#### Problem statement:
Restate, exactly as written, the entries below from the line that holds "The replication is" through the line that holds "investigación sobre los". Pictures are not part of the copy.

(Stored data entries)

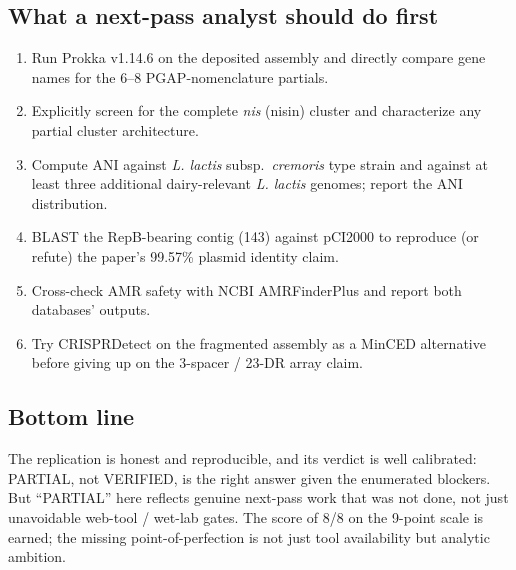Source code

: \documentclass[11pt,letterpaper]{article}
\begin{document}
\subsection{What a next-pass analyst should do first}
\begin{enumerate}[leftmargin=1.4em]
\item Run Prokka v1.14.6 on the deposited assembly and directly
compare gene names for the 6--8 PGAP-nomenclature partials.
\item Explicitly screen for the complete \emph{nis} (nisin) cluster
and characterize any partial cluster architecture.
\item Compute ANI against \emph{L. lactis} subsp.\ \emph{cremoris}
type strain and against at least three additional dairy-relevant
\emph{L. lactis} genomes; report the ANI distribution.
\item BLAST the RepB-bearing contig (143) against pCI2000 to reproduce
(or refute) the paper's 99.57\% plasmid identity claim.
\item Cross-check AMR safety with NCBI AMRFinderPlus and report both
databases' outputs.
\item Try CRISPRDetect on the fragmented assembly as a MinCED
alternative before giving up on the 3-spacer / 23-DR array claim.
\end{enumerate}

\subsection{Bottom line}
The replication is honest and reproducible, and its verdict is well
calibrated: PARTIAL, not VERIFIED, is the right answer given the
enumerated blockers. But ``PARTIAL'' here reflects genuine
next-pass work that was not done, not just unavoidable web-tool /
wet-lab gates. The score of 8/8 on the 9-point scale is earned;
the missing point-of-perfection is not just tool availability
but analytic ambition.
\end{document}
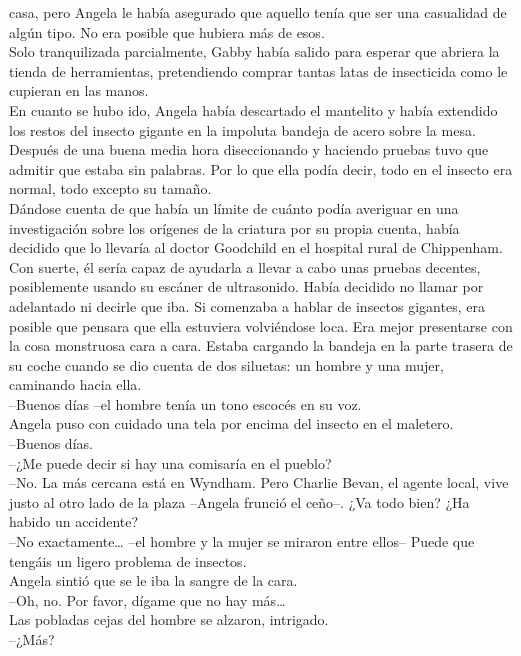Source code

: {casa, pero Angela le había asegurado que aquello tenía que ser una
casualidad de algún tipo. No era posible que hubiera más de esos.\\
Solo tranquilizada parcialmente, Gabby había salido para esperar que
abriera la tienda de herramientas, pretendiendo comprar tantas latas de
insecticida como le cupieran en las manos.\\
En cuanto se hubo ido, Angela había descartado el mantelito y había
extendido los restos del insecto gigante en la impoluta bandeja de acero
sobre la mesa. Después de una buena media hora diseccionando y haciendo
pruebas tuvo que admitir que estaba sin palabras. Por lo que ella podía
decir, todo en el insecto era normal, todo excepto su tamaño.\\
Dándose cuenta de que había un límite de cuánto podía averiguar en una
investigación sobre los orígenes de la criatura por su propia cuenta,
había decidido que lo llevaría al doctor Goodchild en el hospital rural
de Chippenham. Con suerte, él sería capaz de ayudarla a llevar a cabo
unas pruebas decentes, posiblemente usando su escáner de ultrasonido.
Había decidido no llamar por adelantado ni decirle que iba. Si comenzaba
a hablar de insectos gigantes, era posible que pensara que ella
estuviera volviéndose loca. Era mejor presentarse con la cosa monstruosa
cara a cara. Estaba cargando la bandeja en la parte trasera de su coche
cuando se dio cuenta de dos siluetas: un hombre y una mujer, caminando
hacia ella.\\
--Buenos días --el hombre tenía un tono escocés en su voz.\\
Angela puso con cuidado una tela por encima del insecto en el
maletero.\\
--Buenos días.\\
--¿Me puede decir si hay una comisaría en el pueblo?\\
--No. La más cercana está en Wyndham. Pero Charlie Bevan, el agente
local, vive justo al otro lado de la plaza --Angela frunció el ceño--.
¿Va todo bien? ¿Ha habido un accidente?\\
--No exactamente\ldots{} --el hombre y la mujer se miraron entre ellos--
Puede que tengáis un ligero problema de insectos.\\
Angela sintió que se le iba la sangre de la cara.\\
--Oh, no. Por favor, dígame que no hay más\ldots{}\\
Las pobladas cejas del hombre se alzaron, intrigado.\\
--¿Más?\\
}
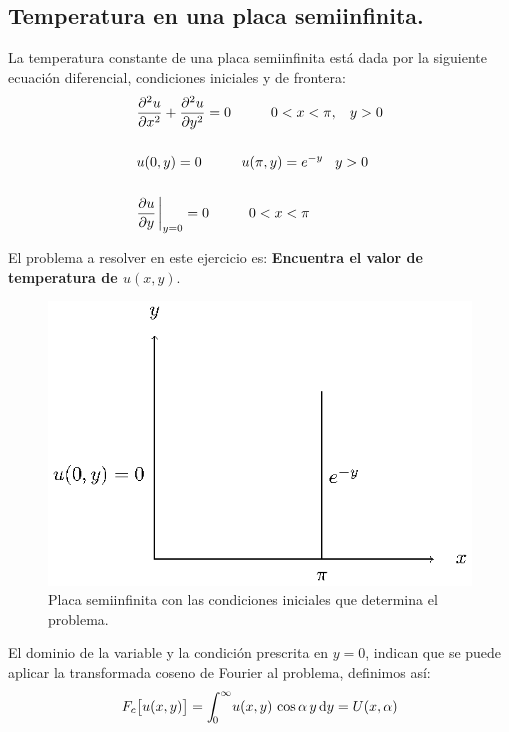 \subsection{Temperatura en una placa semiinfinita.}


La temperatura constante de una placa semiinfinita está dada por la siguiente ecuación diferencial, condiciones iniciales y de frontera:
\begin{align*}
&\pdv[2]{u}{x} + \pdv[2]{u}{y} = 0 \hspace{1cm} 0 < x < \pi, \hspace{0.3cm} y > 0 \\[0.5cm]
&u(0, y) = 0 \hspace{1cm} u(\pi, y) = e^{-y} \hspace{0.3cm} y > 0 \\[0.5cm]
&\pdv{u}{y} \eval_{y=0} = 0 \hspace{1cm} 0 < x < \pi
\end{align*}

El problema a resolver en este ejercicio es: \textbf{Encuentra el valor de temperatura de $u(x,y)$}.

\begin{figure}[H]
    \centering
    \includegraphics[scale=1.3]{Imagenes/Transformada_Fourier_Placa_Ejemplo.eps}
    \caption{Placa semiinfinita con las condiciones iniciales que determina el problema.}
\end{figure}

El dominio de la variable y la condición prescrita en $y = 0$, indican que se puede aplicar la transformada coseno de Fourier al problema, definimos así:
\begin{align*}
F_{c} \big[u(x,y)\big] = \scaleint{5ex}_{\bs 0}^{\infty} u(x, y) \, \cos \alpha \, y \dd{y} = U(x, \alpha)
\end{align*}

#### Task solution:
The replication is honest and reproducible, and its verdict is well
calibrated: PARTIAL, not VERIFIED, is the right answer given the
enumerated blockers. But ``PARTIAL'' here reflects genuine
next-pass work that was not done, not just unavoidable web-tool /
wet-lab gates. The score of 8/8 on the 9-point scale is earned;
the missing point-of-perfection is not just tool availability
but analytic ambition.
\end{document}
Source code

: {casa, pero Angela le había asegurado que aquello tenía que ser una
casualidad de algún tipo. No era posible que hubiera más de esos.\\
Solo tranquilizada parcialmente, Gabby había salido para esperar que
abriera la tienda de herramientas, pretendiendo comprar tantas latas de
insecticida como le cupieran en las manos.\\
En cuanto se hubo ido, Angela había descartado el mantelito y había
extendido los restos del insecto gigante en la impoluta bandeja de acero
sobre la mesa. Después de una buena media hora diseccionando y haciendo
pruebas tuvo que admitir que estaba sin palabras. Por lo que ella podía
decir, todo en el insecto era normal, todo excepto su tamaño.\\
Dándose cuenta de que había un límite de cuánto podía averiguar en una
investigación sobre los orígenes de la criatura por su propia cuenta,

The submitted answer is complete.